Action item =
If a line in the listing below contains "cutting", return that line.
Records supplied Block Start
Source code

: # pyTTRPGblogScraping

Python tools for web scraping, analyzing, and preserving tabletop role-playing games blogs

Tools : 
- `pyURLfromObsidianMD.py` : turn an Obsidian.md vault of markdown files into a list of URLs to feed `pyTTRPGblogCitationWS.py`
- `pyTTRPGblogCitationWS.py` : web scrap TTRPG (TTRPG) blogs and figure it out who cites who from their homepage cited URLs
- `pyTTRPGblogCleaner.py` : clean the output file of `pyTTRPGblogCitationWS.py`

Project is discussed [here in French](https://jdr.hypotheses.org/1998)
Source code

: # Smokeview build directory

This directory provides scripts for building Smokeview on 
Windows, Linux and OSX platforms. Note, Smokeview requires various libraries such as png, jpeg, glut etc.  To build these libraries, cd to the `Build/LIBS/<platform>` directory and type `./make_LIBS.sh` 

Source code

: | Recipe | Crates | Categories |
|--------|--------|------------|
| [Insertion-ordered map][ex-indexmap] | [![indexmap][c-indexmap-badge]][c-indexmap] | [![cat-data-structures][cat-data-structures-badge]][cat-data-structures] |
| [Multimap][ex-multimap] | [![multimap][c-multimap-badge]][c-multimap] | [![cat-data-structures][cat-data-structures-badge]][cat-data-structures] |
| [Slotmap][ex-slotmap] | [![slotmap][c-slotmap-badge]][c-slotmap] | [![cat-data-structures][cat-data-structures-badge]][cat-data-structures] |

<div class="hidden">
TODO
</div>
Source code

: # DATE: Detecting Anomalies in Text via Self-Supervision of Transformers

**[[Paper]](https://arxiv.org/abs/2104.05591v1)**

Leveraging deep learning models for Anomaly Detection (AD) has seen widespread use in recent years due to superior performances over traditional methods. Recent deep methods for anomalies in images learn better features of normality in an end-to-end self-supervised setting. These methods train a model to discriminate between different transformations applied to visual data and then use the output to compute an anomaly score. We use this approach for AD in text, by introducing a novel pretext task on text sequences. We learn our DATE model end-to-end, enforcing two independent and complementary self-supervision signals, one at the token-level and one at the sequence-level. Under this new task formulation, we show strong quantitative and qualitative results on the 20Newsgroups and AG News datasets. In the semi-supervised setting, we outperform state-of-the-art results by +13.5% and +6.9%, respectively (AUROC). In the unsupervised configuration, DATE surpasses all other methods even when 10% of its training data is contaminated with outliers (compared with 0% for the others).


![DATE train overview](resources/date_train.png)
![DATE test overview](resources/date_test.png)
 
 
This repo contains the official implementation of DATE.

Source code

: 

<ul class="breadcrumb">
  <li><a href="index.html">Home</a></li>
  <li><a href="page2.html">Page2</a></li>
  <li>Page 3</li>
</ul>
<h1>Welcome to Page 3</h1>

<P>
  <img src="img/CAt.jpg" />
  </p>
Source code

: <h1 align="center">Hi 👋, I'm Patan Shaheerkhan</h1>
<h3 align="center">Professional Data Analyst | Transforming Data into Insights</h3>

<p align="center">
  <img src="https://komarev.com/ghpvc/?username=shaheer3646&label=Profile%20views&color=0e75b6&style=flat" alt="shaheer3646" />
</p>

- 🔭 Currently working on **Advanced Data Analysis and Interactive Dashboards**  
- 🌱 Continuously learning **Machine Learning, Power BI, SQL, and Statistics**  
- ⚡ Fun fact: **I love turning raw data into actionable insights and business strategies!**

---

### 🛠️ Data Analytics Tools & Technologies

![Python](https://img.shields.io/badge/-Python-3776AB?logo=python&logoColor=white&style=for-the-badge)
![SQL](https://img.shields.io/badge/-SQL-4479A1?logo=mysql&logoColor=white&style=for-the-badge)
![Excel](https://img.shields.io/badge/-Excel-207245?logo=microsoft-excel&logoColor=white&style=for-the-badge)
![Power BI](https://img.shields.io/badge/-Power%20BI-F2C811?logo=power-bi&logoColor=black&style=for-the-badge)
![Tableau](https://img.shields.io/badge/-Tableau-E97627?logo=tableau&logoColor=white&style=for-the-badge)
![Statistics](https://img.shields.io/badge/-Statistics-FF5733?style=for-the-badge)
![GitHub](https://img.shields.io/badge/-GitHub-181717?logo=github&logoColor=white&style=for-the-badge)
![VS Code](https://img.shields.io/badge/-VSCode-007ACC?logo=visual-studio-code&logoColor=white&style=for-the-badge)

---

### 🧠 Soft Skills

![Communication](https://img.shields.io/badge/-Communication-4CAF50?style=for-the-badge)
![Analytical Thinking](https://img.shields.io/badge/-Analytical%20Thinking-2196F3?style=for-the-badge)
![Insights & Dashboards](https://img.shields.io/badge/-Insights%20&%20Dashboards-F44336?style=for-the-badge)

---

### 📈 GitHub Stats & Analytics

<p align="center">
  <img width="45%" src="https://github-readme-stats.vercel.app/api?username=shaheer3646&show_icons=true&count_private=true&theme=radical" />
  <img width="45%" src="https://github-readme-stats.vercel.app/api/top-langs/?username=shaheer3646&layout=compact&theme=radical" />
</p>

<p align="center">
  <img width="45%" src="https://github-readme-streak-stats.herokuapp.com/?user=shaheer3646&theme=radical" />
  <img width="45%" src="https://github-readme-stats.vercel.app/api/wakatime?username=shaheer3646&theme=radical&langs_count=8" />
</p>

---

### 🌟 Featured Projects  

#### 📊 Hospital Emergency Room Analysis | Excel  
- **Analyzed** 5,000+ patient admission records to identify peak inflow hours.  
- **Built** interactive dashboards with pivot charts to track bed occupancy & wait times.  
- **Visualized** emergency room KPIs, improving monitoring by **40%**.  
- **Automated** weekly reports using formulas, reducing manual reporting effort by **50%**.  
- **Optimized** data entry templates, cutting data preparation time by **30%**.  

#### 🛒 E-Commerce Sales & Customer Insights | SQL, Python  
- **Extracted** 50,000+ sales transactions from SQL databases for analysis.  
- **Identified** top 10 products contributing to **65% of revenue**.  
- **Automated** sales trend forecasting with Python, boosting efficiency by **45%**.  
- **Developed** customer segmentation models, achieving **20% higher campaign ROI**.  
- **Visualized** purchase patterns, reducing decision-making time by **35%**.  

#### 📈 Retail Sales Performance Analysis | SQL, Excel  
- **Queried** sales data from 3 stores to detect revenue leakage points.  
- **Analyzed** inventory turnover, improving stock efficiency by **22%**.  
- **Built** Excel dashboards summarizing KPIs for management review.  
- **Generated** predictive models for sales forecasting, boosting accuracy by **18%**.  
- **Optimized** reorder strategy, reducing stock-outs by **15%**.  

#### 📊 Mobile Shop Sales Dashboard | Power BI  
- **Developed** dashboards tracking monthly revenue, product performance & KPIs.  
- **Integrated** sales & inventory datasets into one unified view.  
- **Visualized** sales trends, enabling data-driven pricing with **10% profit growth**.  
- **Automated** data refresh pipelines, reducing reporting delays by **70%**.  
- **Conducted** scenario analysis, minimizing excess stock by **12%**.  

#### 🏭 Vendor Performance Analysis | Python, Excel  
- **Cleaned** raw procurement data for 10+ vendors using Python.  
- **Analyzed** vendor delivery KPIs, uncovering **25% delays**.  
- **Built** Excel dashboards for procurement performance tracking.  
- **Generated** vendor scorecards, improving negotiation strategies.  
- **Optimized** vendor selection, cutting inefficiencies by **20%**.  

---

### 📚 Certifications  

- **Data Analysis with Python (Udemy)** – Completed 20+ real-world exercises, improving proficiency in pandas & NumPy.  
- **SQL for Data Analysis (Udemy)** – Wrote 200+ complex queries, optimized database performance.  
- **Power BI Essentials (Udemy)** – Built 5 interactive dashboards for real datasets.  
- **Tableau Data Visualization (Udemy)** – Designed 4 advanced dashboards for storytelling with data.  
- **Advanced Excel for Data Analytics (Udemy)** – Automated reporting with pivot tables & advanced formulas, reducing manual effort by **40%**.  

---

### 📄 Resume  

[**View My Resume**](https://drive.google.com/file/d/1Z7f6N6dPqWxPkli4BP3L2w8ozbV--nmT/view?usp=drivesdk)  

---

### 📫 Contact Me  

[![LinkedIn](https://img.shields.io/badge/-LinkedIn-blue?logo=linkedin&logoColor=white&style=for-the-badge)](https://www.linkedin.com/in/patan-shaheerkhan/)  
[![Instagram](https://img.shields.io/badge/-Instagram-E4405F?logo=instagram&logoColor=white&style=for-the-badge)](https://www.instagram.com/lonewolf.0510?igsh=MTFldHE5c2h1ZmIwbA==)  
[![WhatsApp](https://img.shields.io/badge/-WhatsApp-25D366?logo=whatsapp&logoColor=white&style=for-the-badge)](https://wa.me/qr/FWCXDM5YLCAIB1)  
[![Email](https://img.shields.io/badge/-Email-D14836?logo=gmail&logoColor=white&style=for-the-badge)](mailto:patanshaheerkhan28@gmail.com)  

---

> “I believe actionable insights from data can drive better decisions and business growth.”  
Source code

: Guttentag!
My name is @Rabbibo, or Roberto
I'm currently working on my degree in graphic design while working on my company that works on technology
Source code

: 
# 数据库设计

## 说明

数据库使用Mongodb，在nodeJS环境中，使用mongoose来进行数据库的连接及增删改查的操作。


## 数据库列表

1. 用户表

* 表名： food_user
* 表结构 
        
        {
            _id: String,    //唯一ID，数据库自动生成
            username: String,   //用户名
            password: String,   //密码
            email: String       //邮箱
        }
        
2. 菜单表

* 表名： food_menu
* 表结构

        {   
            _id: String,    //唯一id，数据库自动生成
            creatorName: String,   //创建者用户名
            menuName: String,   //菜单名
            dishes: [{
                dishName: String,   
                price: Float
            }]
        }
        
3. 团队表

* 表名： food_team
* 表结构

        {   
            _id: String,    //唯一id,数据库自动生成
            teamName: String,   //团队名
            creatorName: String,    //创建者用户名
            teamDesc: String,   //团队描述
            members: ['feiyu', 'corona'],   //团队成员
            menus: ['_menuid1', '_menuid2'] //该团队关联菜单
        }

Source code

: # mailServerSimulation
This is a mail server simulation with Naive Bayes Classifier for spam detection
Records supplied Block End
Result for this exercise =
- **Optimized** data entry templates, cutting data preparation time by **30%**.  
- **Optimized** vendor selection, cutting inefficiencies by **20%**.  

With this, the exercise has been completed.